Improving the CMRR of Instrumentation Amplifiers

A typical instrumentation amplifier (IA) in IC form has a pretty good power-supply rejection ratio (PSRR) and common-mode rejection ratio (CMRR). However, once you put the device in your circuit, things will probably get worse. The PSRR may degrade some. The more serious problem will likely occur at the device's signal inputs. Add your own circuitry in front of the IA, and the CMRR will get worse.

This unhappy occurrence is inevitable. If the impedances aren't matched perfectly for any circuitry you add at the +input and -input terminals, the CMRR will suffer. In an actual application, you would likely add low-pass filter (LPF) networks to each of the inputs. These would take the form of a series input resistor and a shunt (to ground) capacitor.

You might even cascade R-C sections to get a two-pole (or more) passive filter. Better yet, an active filter would be good, but more on that later.

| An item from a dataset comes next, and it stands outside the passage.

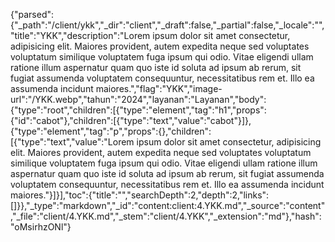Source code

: {"parsed":{"_path":"/client/ykk","_dir":"client","_draft":false,"_partial":false,"_locale":"","title":"YKK","description":"Lorem ipsum dolor sit amet consectetur, adipisicing elit. Maiores provident, autem expedita neque sed voluptates voluptatum similique voluptatem fuga ipsum qui odio. Vitae eligendi ullam ratione illum aspernatur quam quo iste id soluta ad ipsum ab rerum, sit fugiat assumenda voluptatem consequuntur, necessitatibus rem et. Illo ea assumenda incidunt maiores.","flag":"YKK","image-url":"/YKK.webp","tahun":"2024","layanan":"Layanan","body":{"type":"root","children":[{"type":"element","tag":"h1","props":{"id":"cabot"},"children":[{"type":"text","value":"cabot"}]},{"type":"element","tag":"p","props":{},"children":[{"type":"text","value":"Lorem ipsum dolor sit amet consectetur, adipisicing elit. Maiores provident, autem expedita neque sed voluptates voluptatum similique voluptatem fuga ipsum qui odio. Vitae eligendi ullam ratione illum aspernatur quam quo iste id soluta ad ipsum ab rerum, sit fugiat assumenda voluptatem consequuntur, necessitatibus rem et. Illo ea assumenda incidunt maiores."}]}],"toc":{"title":"","searchDepth":2,"depth":2,"links":[]}},"_type":"markdown","_id":"content:client:4.YKK.md","_source":"content","_file":"client/4.YKK.md","_stem":"client/4.YKK","_extension":"md"},"hash":"oMsirhzONl"}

The resistors that you select (R1 and R2) can be matched at reasonable cost to 0.1 percent. That will help keep the CMRR at acceptable levels for many applications. But getting good capacitor matching (C1 and C2) is a lot tougher. You can either pay an exorbitant price or custom select and match devices yourself, and unless your labor and overhead costs are nil, this would still be expensive.

An additional complication comes from the miscellaneous stray capacitances not shown above. These would include the parasitic capacitances across R1 and across R2, across the +input and -input terminals, and from +input and -input to output. All these capacitances will be somewhat unpredictable, so you can expect them to cause CMRR degradation.

Depending on the physical board layout, there may be sufficient PC board traces to allow for capacitive coupling of stray electrical fields. If the twists and bends of the PC board traces are just right, there may be small inductive loops that will pick up stray magnetic fields. Either way, CMRR degradation occurs.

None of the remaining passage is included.